TWISS #46: Aging Better
How loneliness hurts the elderly, and how their wisdom improves lives.
Welcome to This Week in Social Science, where we turn toward the question of aging. In A Man on the Inside, the Netflix adaptation of the 2020 film The Mole Agent by Maite Alberdi Soto, the viewer is guided through a warm-hearted comedy addressing aging in modern society, with an especially sharp look at the impacts of social exclusion and loneliness. This week, we take a look at cross-cultural research highlighting the devastating impact of loneliness on the elderly, and how creating conduits for elderly people to share their wisdom can improve attitudes toward the elderly and the lives of those who learn from them.
Colleen E. Hayes/Netflix
Isolation and Cognitive Decline
Social isolation hurts, regardless of age. But for the elderly, social isolation may also come with severe consequences to cognitive health and wellbeing. In many societies with rapidly aging populations, social isolation of the elderly and the cognitive decline that comes along with it poses threats to the wellbeing of the elderly and to social welfare systems of the state.

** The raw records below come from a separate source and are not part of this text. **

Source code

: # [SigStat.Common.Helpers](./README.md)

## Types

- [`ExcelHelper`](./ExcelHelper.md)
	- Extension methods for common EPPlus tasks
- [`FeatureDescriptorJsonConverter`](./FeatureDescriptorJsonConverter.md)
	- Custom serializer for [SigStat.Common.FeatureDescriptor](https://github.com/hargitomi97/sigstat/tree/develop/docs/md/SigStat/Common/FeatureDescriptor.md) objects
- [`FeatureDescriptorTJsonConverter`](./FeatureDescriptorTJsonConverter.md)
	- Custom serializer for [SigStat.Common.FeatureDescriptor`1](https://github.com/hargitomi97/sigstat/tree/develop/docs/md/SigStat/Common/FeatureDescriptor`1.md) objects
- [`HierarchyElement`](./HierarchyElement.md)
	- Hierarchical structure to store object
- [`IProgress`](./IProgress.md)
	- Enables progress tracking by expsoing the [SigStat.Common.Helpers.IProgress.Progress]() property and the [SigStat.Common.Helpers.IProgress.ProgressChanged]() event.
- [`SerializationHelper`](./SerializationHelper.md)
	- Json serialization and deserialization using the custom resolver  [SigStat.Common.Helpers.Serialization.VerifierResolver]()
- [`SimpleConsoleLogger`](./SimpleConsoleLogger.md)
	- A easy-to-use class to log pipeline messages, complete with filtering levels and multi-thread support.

In a recent study conducted across 24 countries with 101,581 people, researchers found evidence supporting the concern that social isolation can lead to cognitive decline, with a consistent negative relationship emerging between social isolation and cognitive decline. However, researchers also found evidence that we can combat social isolation at the micro-level (family, neighborhood), meso-level (community), and macro-level (institutions and cultural norms). Having strong familial support networks, community structures which encourage volunteering and interaction, and social welfare systems to support elderly integration in society can all protect cognitive abilities and improve the lives of the elderly and the health of society.1
Intergenerational Wisdom Sharing
In 1972, Donald Cowgill proposed that as modernization increases, the perceived value and respect for the elderly declines. He argued that less modernized societies valued knowledge that was transferred down across the generations more. The elders, who held much of that knowledge, were therefore more valued. By contrast, modernization values technical knowledge which rapidly changes and updates, so the knowledge of the elders, and the elders themselves, are valued less.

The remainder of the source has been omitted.